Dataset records

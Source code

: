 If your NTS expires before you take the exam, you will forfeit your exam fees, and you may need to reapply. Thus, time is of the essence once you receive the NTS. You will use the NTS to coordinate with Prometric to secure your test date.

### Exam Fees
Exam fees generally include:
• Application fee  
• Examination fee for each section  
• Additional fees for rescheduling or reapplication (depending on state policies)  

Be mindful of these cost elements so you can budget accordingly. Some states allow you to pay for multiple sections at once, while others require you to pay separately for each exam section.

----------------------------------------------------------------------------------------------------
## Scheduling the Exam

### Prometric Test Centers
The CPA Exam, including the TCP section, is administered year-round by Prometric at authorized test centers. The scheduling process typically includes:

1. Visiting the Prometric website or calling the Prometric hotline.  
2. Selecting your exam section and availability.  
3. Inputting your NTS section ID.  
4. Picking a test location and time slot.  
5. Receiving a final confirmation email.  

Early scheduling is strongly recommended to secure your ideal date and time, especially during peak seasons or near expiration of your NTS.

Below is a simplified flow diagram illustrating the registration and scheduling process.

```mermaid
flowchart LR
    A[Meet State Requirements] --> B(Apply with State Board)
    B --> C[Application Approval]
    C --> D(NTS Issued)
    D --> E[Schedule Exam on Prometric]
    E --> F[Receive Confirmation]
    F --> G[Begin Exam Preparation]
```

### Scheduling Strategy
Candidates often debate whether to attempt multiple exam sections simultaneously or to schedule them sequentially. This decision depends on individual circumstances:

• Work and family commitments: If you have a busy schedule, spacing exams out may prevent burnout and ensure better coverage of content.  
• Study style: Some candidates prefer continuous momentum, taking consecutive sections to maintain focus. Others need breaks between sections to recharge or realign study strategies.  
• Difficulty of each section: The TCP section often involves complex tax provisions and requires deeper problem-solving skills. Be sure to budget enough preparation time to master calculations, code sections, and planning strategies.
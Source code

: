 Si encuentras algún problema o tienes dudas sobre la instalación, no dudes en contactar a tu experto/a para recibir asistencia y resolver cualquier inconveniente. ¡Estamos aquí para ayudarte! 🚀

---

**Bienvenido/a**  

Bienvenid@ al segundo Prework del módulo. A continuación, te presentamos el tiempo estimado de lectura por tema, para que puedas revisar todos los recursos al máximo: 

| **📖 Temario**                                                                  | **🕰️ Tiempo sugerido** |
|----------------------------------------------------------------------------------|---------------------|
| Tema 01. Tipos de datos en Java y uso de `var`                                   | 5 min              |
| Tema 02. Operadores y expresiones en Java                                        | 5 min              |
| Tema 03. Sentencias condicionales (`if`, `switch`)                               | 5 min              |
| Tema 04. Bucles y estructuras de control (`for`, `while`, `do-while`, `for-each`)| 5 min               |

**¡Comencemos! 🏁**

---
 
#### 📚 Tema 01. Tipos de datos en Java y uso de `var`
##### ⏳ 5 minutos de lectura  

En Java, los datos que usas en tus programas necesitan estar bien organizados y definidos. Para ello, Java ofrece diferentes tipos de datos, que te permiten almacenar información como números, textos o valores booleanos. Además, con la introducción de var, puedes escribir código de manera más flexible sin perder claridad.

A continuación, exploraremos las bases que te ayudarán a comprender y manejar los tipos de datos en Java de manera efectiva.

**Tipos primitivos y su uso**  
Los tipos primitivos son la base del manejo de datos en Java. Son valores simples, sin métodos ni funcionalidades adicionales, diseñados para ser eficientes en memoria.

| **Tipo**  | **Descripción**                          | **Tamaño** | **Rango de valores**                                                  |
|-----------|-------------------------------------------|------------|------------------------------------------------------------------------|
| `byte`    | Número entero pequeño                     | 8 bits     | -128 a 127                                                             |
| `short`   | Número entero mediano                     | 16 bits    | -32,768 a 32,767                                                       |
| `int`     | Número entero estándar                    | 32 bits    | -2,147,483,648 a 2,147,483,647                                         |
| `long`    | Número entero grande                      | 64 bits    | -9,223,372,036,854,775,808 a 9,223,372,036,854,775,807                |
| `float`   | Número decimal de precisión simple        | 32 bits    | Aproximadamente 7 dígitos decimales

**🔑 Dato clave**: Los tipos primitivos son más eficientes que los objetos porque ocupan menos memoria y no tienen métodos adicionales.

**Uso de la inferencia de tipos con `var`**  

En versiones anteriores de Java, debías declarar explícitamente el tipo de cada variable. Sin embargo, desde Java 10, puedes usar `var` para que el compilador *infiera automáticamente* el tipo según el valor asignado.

### HOW TO COMPLETE THIS TASK
Lines in the records above that carry the word "continuación" are to be located and copied.

### THE COMPLETED TASK
Bienvenid@ al segundo Prework del módulo. A continuación, te presentamos el tiempo estimado de lectura por tema, para que puedas revisar todos los recursos al máximo: 
A continuación, exploraremos las bases que te ayudarán a comprender y manejar los tipos de datos en Java de manera efectiva.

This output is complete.